I have a data frame where all columns have the character class. I want to automatically convert the classes of each column to the class that fits the data "best".
Consider the following example data:
data <- data.frame(x1 = letters[1:5],
x2 = as.character(1:5),
x3 = as.character(seq(0.2, 1, 0.2)))
data
x1 x2 x3
1 a 1 0.2
2 b 2 0.4
3 c 3 0.6
4 d 4 0.8
5 e 5 1
All columns in our example data have the character class:
sapply(data, class)
# x1 x2 x3
# "character" "character" "character"
I could convert each column to the desired class manually. However, for large data sets this might not be efficient.

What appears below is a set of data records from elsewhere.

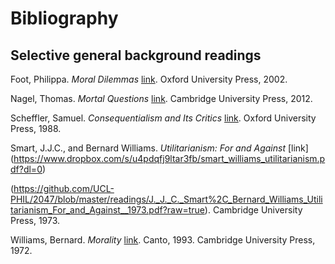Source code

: # Bibliography

## Selective general background readings

Foot, Philippa. *Moral Dilemmas* [link](https://github.com/UCL-PHIL/2047/blob/master/readings/Foot_Moral_Dilemmas.pdf?raw=true). Oxford University Press, 2002.

Nagel, Thomas. *Mortal Questions* [link](https://github.com/UCL-PHIL/2047/blob/master/readings/Thomas%20Nagel-Mortal%20Questions-Cambridge%20University%20Press%20.pdf?raw=true). Cambridge University Press, 2012.

Scheffler, Samuel. *Consequentialism and Its Critics* [link](---). Oxford University Press, 1988.

Smart, J.J.C., and Bernard Williams. *Utilitarianism: For and Against* [link]
(https://www.dropbox.com/s/u4pdqfj9ltar3fb/smart_williams_utilitarianism.pdf?dl=0)

(https://github.com/UCL-PHIL/2047/blob/master/readings/J._J._C._Smart%2C_Bernard_Williams_Utilitarianism_For_and_Against__1973.pdf?raw=true). Cambridge University Press, 1973.

Williams, Bernard. *Morality* [link](https://www.dropbox.com/s/s81lm2zv7gdirac/Williams-Morality_%20An%20Introduction%20to%20Ethics.pdf?dl=0). Canto, 1993. Cambridge University Press, 1972.



<!-- ### The historical backgrond  -->

<!-- Plato

Stoics

Epicureans

Aristotle

Augustine

Aquinas

Hobbes

Spinoza

Hume

Kant

Nietzsche -->


<!-- ### Some key books published since 1945 -->

<!-- ### Other books published since 1945 -->

<!-- ### Collections


## Topics


## Further topics -->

Is there a way to automatically scan the values in each column and convert the corresponding column to a better class?
In this example, the column x2 contains integers and the column x3 contains numericals. The desired classes would hence look like this:
sapply(data, class)
# x1 x2 x3
# "character" "integer" "numeric"
CodePudding user response:
Using type.convert()
, the as.is=TRUE
prevents from coercing characters to factors.
data <- data |> type.convert(as.is=TRUE)
str(data)
# 'data.frame': 5 obs. of 3 variables:
# $ x1: chr "a" "b" "c" "d" ...
# $ x2: int 1 2 3 4 5
# $ x3: num 0.2 0.4 0.6 0.8 1
R < 4.1:
data <- type.convert(data, as.is=TRUE)